◆ ACTIVITY ◆
Report each line of the data that has "levels" somewhere in it.

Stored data
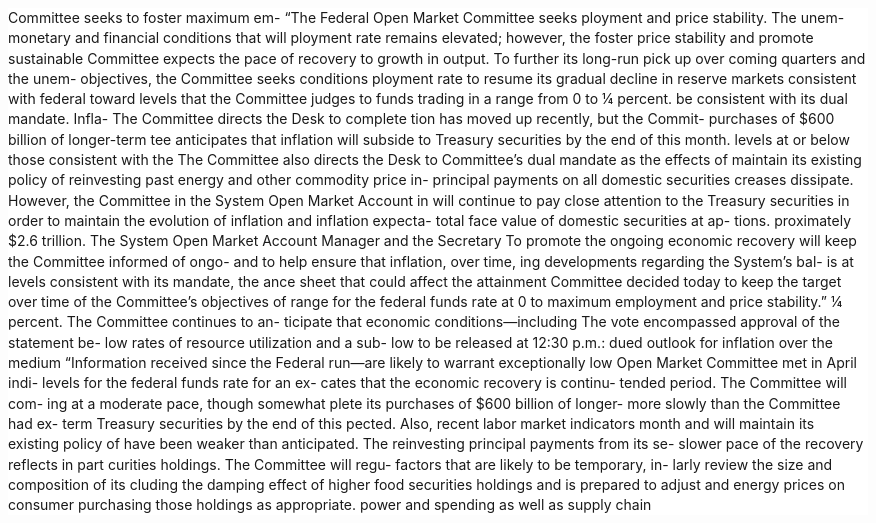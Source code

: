 Committee seeks to foster maximum em-
“The Federal Open Market Committee seeks
ployment and price stability. The unem-
monetary and financial conditions that will
ployment rate remains elevated; however, the
foster price stability and promote sustainable
Committee expects the pace of recovery to
growth in output. To further its long-run
pick up over coming quarters and the unem-
objectives, the Committee seeks conditions
ployment rate to resume its gradual decline
in reserve markets consistent with federal
toward levels that the Committee judges to
funds trading in a range from 0 to ¼ percent.
be consistent with its dual mandate. Infla-
The Committee directs the Desk to complete
tion has moved up recently, but the Commit-
purchases of $600 billion of longer-term
tee anticipates that inflation will subside to
Treasury securities by the end of this month.
levels at or below those consistent with the
The Committee also directs the Desk to
Committee’s dual mandate as the effects of
maintain its existing policy of reinvesting
past energy and other commodity price in-
principal payments on all domestic securities
creases dissipate. However, the Committee
in the System Open Market Account in
will continue to pay close attention to the
Treasury securities in order to maintain the
evolution of inflation and inflation expecta-
total face value of domestic securities at ap-
tions.
proximately $2.6 trillion. The System Open
Market Account Manager and the Secretary To promote the ongoing economic recovery
will keep the Committee informed of ongo- and to help ensure that inflation, over time,
ing developments regarding the System’s bal- is at levels consistent with its mandate, the
ance sheet that could affect the attainment Committee decided today to keep the target
over time of the Committee’s objectives of range for the federal funds rate at 0 to
maximum employment and price stability.” ¼ percent. The Committee continues to an-
ticipate that economic conditions—including
The vote encompassed approval of the statement be-
low rates of resource utilization and a sub-
low to be released at 12:30 p.m.:
dued outlook for inflation over the medium
“Information received since the Federal run—are likely to warrant exceptionally low
Open Market Committee met in April indi- levels for the federal funds rate for an ex-
cates that the economic recovery is continu- tended period. The Committee will com-
ing at a moderate pace, though somewhat plete its purchases of $600 billion of longer-
more slowly than the Committee had ex- term Treasury securities by the end of this
pected. Also, recent labor market indicators month and will maintain its existing policy of
have been weaker than anticipated. The reinvesting principal payments from its se-
slower pace of the recovery reflects in part curities holdings. The Committee will regu-
factors that are likely to be temporary, in- larly review the size and composition of its
cluding the damping effect of higher food securities holdings and is prepared to adjust
and energy prices on consumer purchasing those holdings as appropriate.
power and spending as well as supply chain

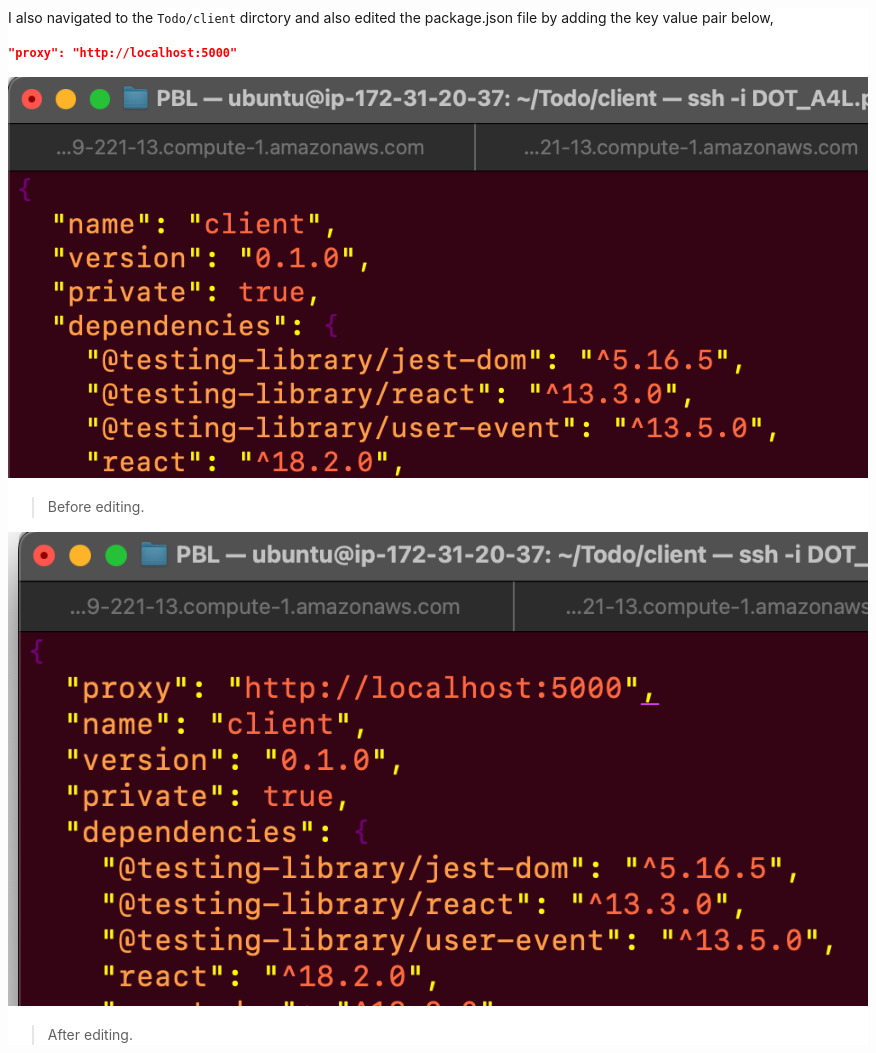 I also navigated to the `Todo/client` dirctory and also edited the package.json file by adding the key value pair below,

```json
"proxy": "http://localhost:5000"
```
![Screenshot](https://github.com/ardamz/PersonalDemos/blob/main/3.%20Project%203%20MERN%20Stack%20Implementation/client:package.json%20before.png)
> Before editing.


![Screenshot](https://github.com/ardamz/PersonalDemos/blob/main/3.%20Project%203%20MERN%20Stack%20Implementation/client:package.json%20after.png)
> After editing.
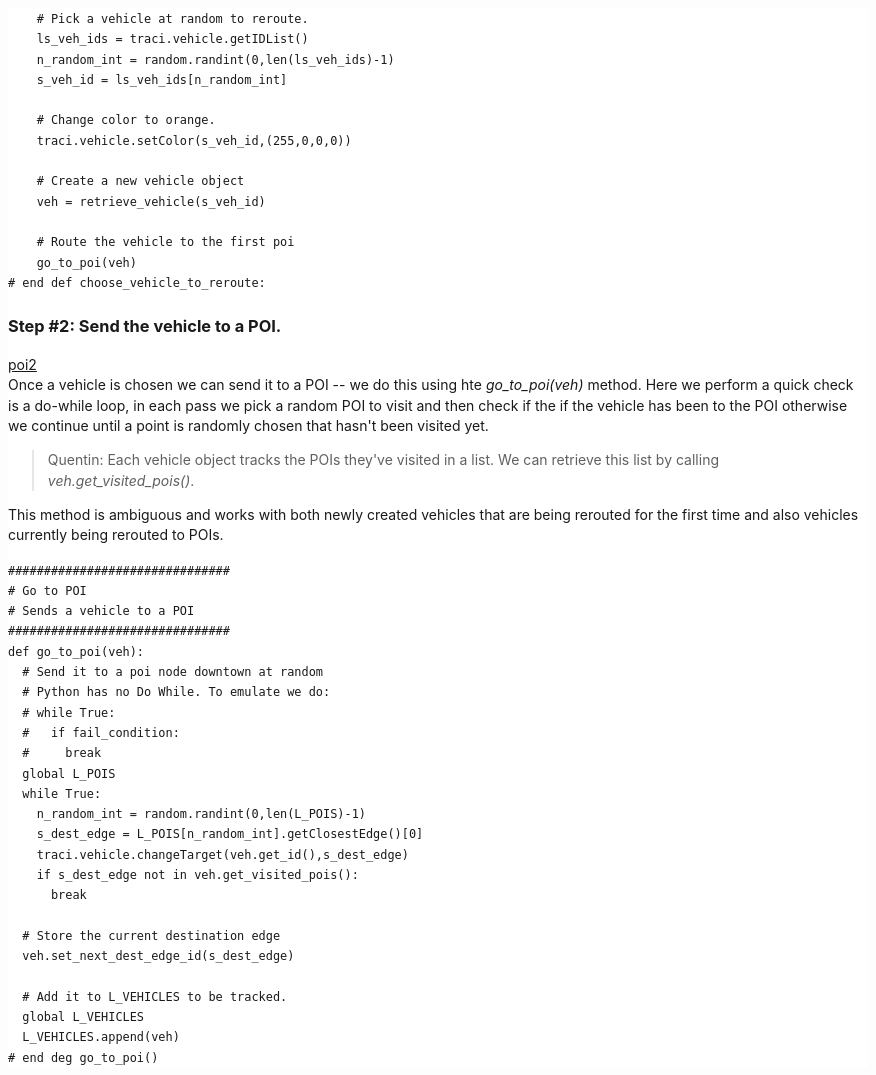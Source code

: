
 ```
    # Pick a vehicle at random to reroute.
    ls_veh_ids = traci.vehicle.getIDList()
    n_random_int = random.randint(0,len(ls_veh_ids)-1)
    s_veh_id = ls_veh_ids[n_random_int]
    
    # Change color to orange.
    traci.vehicle.setColor(s_veh_id,(255,0,0,0))
    
    # Create a new vehicle object
    veh = retrieve_vehicle(s_veh_id)
    
    # Route the vehicle to the first poi
    go_to_poi(veh)
# end def choose_vehicle_to_reroute:
```

### <a name="poi2.step2"></a>Step #2: Send the vehicle to a POI.
[poi2](#poi2) <br/>
Once a vehicle is chosen we can send it to a POI -- we do this using hte *go_to_poi(veh)* method.
Here we perform a quick check is a do-while loop, in each pass we pick a random POI to visit and then check if the if the vehicle has been to the POI otherwise we continue until a point is randomly chosen that hasn't been visited yet.
> Quentin: Each vehicle object tracks the POIs they've visited in a list.
> We can retrieve this list by calling *veh.get_visited_pois()*.

This method is ambiguous and works with both newly created vehicles that are being rerouted for the first time and also vehicles currently being rerouted to POIs.
```
###############################
# Go to POI
# Sends a vehicle to a POI
###############################
def go_to_poi(veh):       
  # Send it to a poi node downtown at random
  # Python has no Do While. To emulate we do:
  # while True:
  #   if fail_condition:
  #     break
  global L_POIS
  while True:
    n_random_int = random.randint(0,len(L_POIS)-1)
    s_dest_edge = L_POIS[n_random_int].getClosestEdge()[0]
    traci.vehicle.changeTarget(veh.get_id(),s_dest_edge)
    if s_dest_edge not in veh.get_visited_pois():
      break
    
  # Store the current destination edge
  veh.set_next_dest_edge_id(s_dest_edge)
  
  # Add it to L_VEHICLES to be tracked.
  global L_VEHICLES
  L_VEHICLES.append(veh)
# end deg go_to_poi()
```
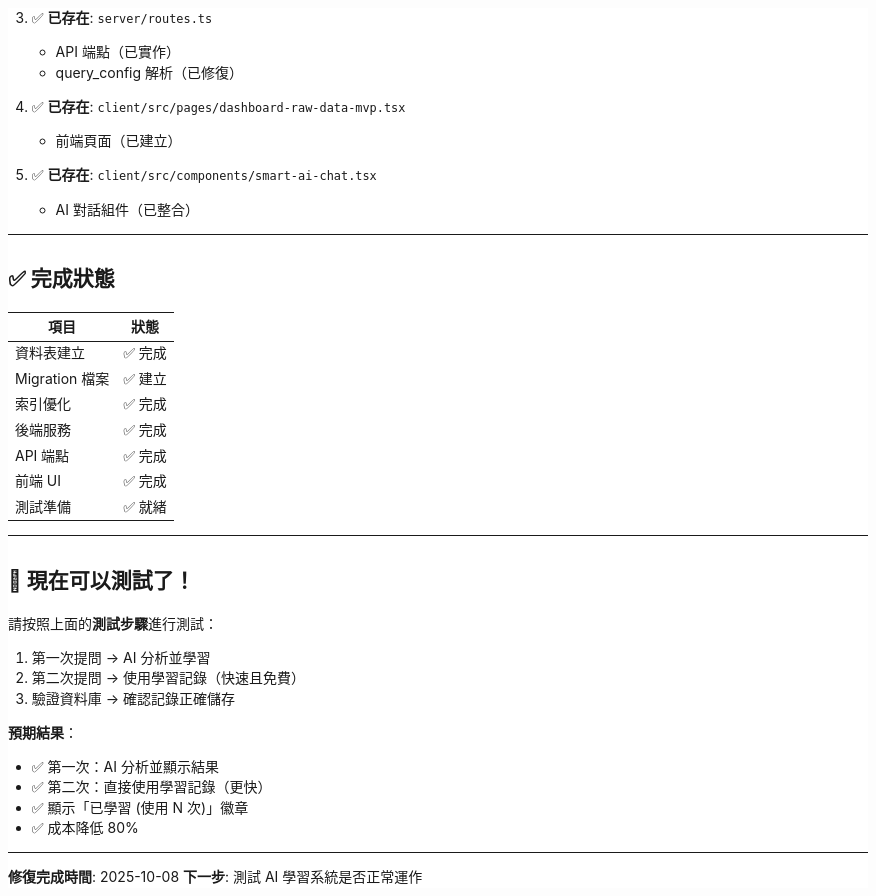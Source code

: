 3. ✅ **已存在**: `server/routes.ts`
   - API 端點（已實作）
   - query_config 解析（已修復）

4. ✅ **已存在**: `client/src/pages/dashboard-raw-data-mvp.tsx`
   - 前端頁面（已建立）

5. ✅ **已存在**: `client/src/components/smart-ai-chat.tsx`
   - AI 對話組件（已整合）

---

## ✅ 完成狀態

| 項目 | 狀態 |
|------|------|
| 資料表建立 | ✅ 完成 |
| Migration 檔案 | ✅ 建立 |
| 索引優化 | ✅ 完成 |
| 後端服務 | ✅ 完成 |
| API 端點 | ✅ 完成 |
| 前端 UI | ✅ 完成 |
| 測試準備 | ✅ 就緒 |

---

## 🚀 現在可以測試了！

請按照上面的**測試步驟**進行測試：

1. 第一次提問 → AI 分析並學習
2. 第二次提問 → 使用學習記錄（快速且免費）
3. 驗證資料庫 → 確認記錄正確儲存

**預期結果**：
- ✅ 第一次：AI 分析並顯示結果
- ✅ 第二次：直接使用學習記錄（更快）
- ✅ 顯示「已學習 (使用 N 次)」徽章
- ✅ 成本降低 80%

---

**修復完成時間**: 2025-10-08
**下一步**: 測試 AI 學習系統是否正常運作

◆ RESPONSE ◆
toward levels that the Committee judges to
levels at or below those consistent with the
ing developments regarding the System’s bal- is at levels consistent with its mandate, the
Open Market Committee met in April indi- levels for the federal funds rate for an ex-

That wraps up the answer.